Carmelo era quien lo había fastidiado burlándose un rato antes y decidió correr solo para molestarlo, porque sabía que quería ganar y le tenía envidia. Así que largaron y Akiro avanzó mucho más rápido. Carmelo se le puso al lado y, mientras se burlaba de nuevo, lo empujó y derribó con disimulo. Akiro se levantó rápidamente, enfurecido, y solo trató de alcanzarlo para empujarlo, pero Carmelo se alejaba riéndose. Cuando salieron de la pista, Akiro le arrojó una mirada enérgica y le dijo sin pensar un segundo: 

–¡Encima de ser un tramposo, eres un cobarde! ¡Porque ya te olvidaste la cara de niñita asustada que tenías cuando te salvé de ser la merienda del puma! –Su expresión rabiosa, airada y decidida de llegar a cualquier consecuencia hizo que Carmelo se sonrojara y se avergonzara ridículamente.
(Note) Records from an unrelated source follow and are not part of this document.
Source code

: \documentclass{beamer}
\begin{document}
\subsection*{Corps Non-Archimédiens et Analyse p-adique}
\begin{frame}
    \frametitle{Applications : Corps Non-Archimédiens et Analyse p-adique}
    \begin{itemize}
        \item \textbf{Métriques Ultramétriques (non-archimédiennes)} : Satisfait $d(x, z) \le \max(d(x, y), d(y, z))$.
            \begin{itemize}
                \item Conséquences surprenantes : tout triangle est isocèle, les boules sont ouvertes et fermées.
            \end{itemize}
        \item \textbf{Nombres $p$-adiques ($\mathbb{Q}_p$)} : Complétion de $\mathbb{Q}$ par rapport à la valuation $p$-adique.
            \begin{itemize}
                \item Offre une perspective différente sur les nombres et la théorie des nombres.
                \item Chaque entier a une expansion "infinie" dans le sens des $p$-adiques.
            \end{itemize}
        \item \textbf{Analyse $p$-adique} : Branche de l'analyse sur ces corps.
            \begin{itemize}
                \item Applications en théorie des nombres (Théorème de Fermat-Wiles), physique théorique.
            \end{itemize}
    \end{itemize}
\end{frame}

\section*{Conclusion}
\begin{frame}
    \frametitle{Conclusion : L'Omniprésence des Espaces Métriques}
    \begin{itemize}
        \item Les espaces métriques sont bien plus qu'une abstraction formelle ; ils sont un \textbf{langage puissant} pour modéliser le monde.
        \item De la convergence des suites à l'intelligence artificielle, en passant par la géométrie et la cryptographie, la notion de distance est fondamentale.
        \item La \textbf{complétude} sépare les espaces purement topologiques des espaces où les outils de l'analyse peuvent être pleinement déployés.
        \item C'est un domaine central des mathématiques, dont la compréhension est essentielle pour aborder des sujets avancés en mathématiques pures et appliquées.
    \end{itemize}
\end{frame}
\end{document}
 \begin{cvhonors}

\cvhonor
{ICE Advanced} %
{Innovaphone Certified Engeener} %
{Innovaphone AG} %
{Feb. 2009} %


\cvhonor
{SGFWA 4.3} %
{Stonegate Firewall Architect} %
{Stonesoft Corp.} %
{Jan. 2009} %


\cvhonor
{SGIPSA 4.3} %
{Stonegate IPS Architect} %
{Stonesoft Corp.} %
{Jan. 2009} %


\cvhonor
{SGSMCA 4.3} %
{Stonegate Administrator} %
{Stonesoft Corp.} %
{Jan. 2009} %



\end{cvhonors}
Alrededor se escucharon una mezcla de carcajadas y unos cuantos y encimados “Uuuh, mira lo que te dijo…”. Artemio, el organizador del juego, se dio cuenta de lo que estaba pasando y les dijo: 

–Ustedes no juegan más juntos aquí. –Y los separó.

Akiro quedó agotado y no podía hablar con calma luego de esto. Poco después, intentó su última oportunidad de ganar, porque vio de lejos que ya venían sus padres con Muri a encontrarse con él para irse.

Espontáneamente, reaccionó utilizando toda la potencia de su furia en ganar el juego, las fuerzas de su enojo e indignación las aplicó en la carrera y, cuando sonó la campana, salió como tiro. Ni él mismo entendió de dónde sacó tanta fuerza y velocidad, pero su victoria fue aplastante, salió primero, lejos. Su hazaña provocó la ovación de toda la multitud que estaba del otro lado. Sus padres no imaginaban ni cerca que ese alboroto y ovación se debían al triunfo de su hijo, pero cuando llegaron para ver, Akiro estaba con su mano levantada como el nuevo ganador. Artemio le consultó: 

–Tienes la opción de elegir como premio el último balero o un yoyó. 

Miró maravillado un yoyó por primera vez, no era cualquier yoyó, estaba labrado con dibujos y pintado. La verdad es que le hubiera gustado poder tenerlo también, vaciló unos segundos y, al mirar a Muri, no dudó en escoger el último balero que quedaba como premio. Nur y Nahuel, que no habían logrado disimular su niño interno, saltaban y gritaban de alegría con sus hijos, abrazándose entre todos.

En ese momento, escucharon que los llamaron para tomarse una fotografía.

–¡Vengan por acá, todavía entran varios! –dijo uno, entusiasta, con una gran cámara fotográfica negra y cuadrada. Ninguno de los Walkers sospechaba qué era eso hasta luego de tomarse la fotografía.

Un acompañante del fotógrafo acomodaba a todos para reunir a la mayor cantidad de personas para que entraran bien en el encuadre de la cámara. Luego de tomarla, le mostraba a la gente los álbumes del festival del año pasado y continuaban su camino para seguir capturando momentos.

Mientras se retiraban de allí, se atropellaban para relatarse exaltados las cosas que había hecho cada uno. Justo en esos momentos de tanta algarabía, Nahuel recordó que tenían que volver a su casa o, mejor dicho, a continuar sus vacaciones en algún otro lado. Un poco de tristeza invadió su corazón, pero no quiso que nadie lo notara, por eso se alejó del montón lentamente y llamó a Akiro. Le dijo que lo acompañara a su automóvil para revisarlo con tranquilidad a ver si podían destrabarlo de alguna manera. Don Aurelio les ofreció un serrucho y tacos de madera para hacerlo. Acordaron otra vez, entre todos, encontrarse en un par de horas en la tienda de Aurelio.